===== RECORD EXTRACTS =====
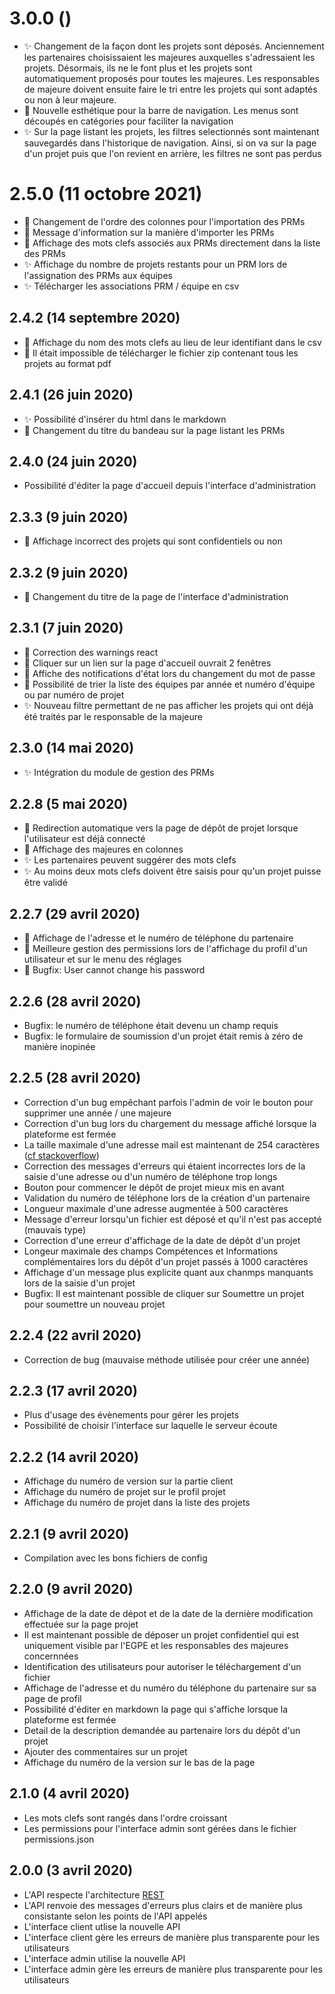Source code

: # 3.0.0 ()
* :sparkles: Changement de la façon dont les projets sont déposés. Anciennement les partenaires choisissaient les majeures auxquelles s'adressaient les projets. Désormais, ils ne le font plus et les projets sont automatiquement proposés pour toutes les majeures. Les responsables de majeure doivent ensuite faire le tri entre les projets qui sont adaptés ou non à leur majeure.
* :lipstick: Nouvelle esthétique pour la barre de navigation. Les menus sont découpés en catégories pour faciliter la navigation
* :sparkles: Sur la page listant les projets, les filtres selectionnés sont maintenant sauvegardés dans l'historique de navigation. Ainsi, si on va sur la page d'un projet puis que l'on revient en arrière, les filtres ne sont pas perdus

# 2.5.0 (11 octobre 2021)
* :lipstick: Changement de l'ordre des colonnes pour l'importation des PRMs
* :lipstick: Message d'information sur la manière d'importer les PRMs
* :lipstick: Affichage des mots clefs associés aux PRMs directement dans la liste des PRMs
* :sparkles: Affichage du nombre de projets restants pour un PRM lors de l'assignation des PRMs aux équipes
* :sparkles: Télécharger les associations PRM / équipe en csv

## 2.4.2 (14 septembre 2020)
* :bug: Affichage du nom des mots clefs au lieu de leur identifiant dans le csv
* :bug: Il était impossible de télécharger le fichier zip contenant tous les projets au format pdf

## 2.4.1 (26 juin 2020)
* :sparkles: Possibilité d'insérer du html dans le markdown
* :lipstick: Changement du titre du bandeau sur la page listant les PRMs

## 2.4.0 (24 juin 2020)
* Possibilité d'éditer la page d'accueil depuis l'interface d'administration

## 2.3.3 (9 juin 2020)
* :bug: Affichage incorrect des projets qui sont confidentiels ou non

## 2.3.2 (9 juin 2020)
* :art: Changement du titre de la page de l'interface d'administration

## 2.3.1 (7 juin 2020)
* :bug: Correction des warnings react
* :bug: Cliquer sur un lien sur la page d'accueil ouvrait 2 fenêtres
* :lipstick: Affiche des notifications d'état lors du changement du mot de passe
* :art: Possibilité de trier la liste des équipes par année et numéro d'équipe ou par numéro de projet
* :sparkles: Nouveau filtre permettant de ne pas afficher les projets qui ont déjà été traités par le responsable de la majeure

## 2.3.0 (14 mai 2020)
* :sparkles: Intégration du module de gestion des PRMs

## 2.2.8 (5 mai 2020)
* :art: Redirection automatique vers la page de dépôt de projet lorsque l'utilisateur est déjà connecté
* :lipstick: Affichage des majeures en colonnes
* :sparkles: Les partenaires peuvent suggérer des mots clefs 
* :sparkles: Au moins deux mots clefs doivent être saisis pour qu'un projet puisse être validé

## 2.2.7 (29 avril 2020)
* :lipstick: Affichage de l'adresse et le numéro de téléphone du partenaire
* :art: Meilleure gestion des permissions lors de l'affichage du profil d'un utilisateur et sur le menu des réglages
* :bug: Bugfix: User cannot change his password


## 2.2.6 (28 avril 2020)
* Bugfix: le numéro de téléphone était devenu un champ requis
* Bugfix: le formulaire de soumission d'un projet était remis à zéro de manière inopinée

## 2.2.5 (28 avril 2020)
* Correction d'un bug empêchant parfois l'admin de voir le bouton pour supprimer une année / une majeure
* Correction d'un bug lors du chargement du message affiché lorsque la plateforme est fermée
* La taille maximale d'une adresse mail est maintenant de 254 caractères ([cf stackoverflow](https://stackoverflow.com/questions/386294/what-is-the-maximum-length-of-a-valid-email-address))
* Correction des messages d'erreurs qui étaient incorrectes lors de la saisie d'une adresse ou d'un numéro de téléphone trop longs
* Bouton pour commencer le dépôt de projet mieux mis en avant
* Validation du numéro de téléphone lors de la création d'un partenaire
* Longueur maximale d'une adresse augmentée à 500 caractères
* Message d'erreur lorsqu'un fichier est déposé et qu'il n'est pas accepté (mauvais type)
* Correction d'une erreur d'affichage de la date de dépôt d'un projet
* Longeur maximale des champs Compétences et Informations complémentaires lors du dépôt d'un projet passés à 1000 caractères
* Affichage d'un message plus explicite quant aux chanmps manquants lors de la saisie d'un projet
* Bugfix: Il est maintenant possible de cliquer sur Soumettre un projet pour soumettre un nouveau projet

## 2.2.4 (22 avril 2020)
* Correction de bug (mauvaise méthode utilisée pour créer une année)

## 2.2.3 (17 avril 2020)
* Plus d'usage des évènements pour gérer les projets
* Possibilité de choisir l'interface sur laquelle le serveur écoute

## 2.2.2 (14 avril 2020)
* Affichage du numéro de version sur la partie client
* Affichage du numéro de projet sur le profil projet
* Affichage du numéro de projet dans la liste des projets

## 2.2.1 (9 avril 2020)
* Compilation avec les bons fichiers de config

## 2.2.0 (9 avril 2020)
* Affichage de la date de dépot et de la date de la dernière modification effectuée sur la page projet
* Il est maintenant possible de déposer un projet confidentiel qui est uniquement visible par l'EGPE et les responsables des majeures concernnées
* Identification des utilisateurs pour autoriser le téléchargement d'un fichier
* Affichage de l'adresse et du numéro du téléphone du partenaire sur sa page de profil
* Possibilité d'éditer en markdown la page qui s'affiche lorsque la plateforme est fermée
* Detail de la description demandée au partenaire lors du dépôt d'un projet
* Ajouter des commentaires sur un projet
* Affichage du numéro de la version sur le bas de la page

## 2.1.0 (4 avril 2020)
* Les mots clefs sont rangés dans l'ordre croissant
* Les permissions pour l'interface admin sont gérées dans le fichier permissions.json

## 2.0.0 (3 avril 2020)
* L'API  respecte l'architecture [REST](https://fr.wikipedia.org/wiki/Representational_state_transfer)
* L'API renvoie des messages d'erreurs plus clairs et de manière plus consistante selon les points de l'API appelés
* L'interface client utlise la nouvelle API
* L'interface client gère les erreurs de manière plus transparente pour les utilisateurs
* L'interface admin utilise la nouvelle API
* L'interface admin gère les erreurs de manière plus transparente pour les utilisateurs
=====
> _WHAT THE EXERCISE ASKS_
From the top of the listing above, repeat each line exactly until you reach the line containing "## 2.3.3 (9 juin 2020)", and repeat that one too. Leave the pictures out.

> _ANSWER AREA_
Source code

: # 3.0.0 ()
* :sparkles: Changement de la façon dont les projets sont déposés. Anciennement les partenaires choisissaient les majeures auxquelles s'adressaient les projets. Désormais, ils ne le font plus et les projets sont automatiquement proposés pour toutes les majeures. Les responsables de majeure doivent ensuite faire le tri entre les projets qui sont adaptés ou non à leur majeure.
* :lipstick: Nouvelle esthétique pour la barre de navigation. Les menus sont découpés en catégories pour faciliter la navigation
* :sparkles: Sur la page listant les projets, les filtres selectionnés sont maintenant sauvegardés dans l'historique de navigation. Ainsi, si on va sur la page d'un projet puis que l'on revient en arrière, les filtres ne sont pas perdus

# 2.5.0 (11 octobre 2021)
* :lipstick: Changement de l'ordre des colonnes pour l'importation des PRMs
* :lipstick: Message d'information sur la manière d'importer les PRMs
* :lipstick: Affichage des mots clefs associés aux PRMs directement dans la liste des PRMs
* :sparkles: Affichage du nombre de projets restants pour un PRM lors de l'assignation des PRMs aux équipes
* :sparkles: Télécharger les associations PRM / équipe en csv

## 2.4.2 (14 septembre 2020)
* :bug: Affichage du nom des mots clefs au lieu de leur identifiant dans le csv
* :bug: Il était impossible de télécharger le fichier zip contenant tous les projets au format pdf

## 2.4.1 (26 juin 2020)
* :sparkles: Possibilité d'insérer du html dans le markdown
* :lipstick: Changement du titre du bandeau sur la page listant les PRMs

## 2.4.0 (24 juin 2020)
* Possibilité d'éditer la page d'accueil depuis l'interface d'administration

## 2.3.3 (9 juin 2020)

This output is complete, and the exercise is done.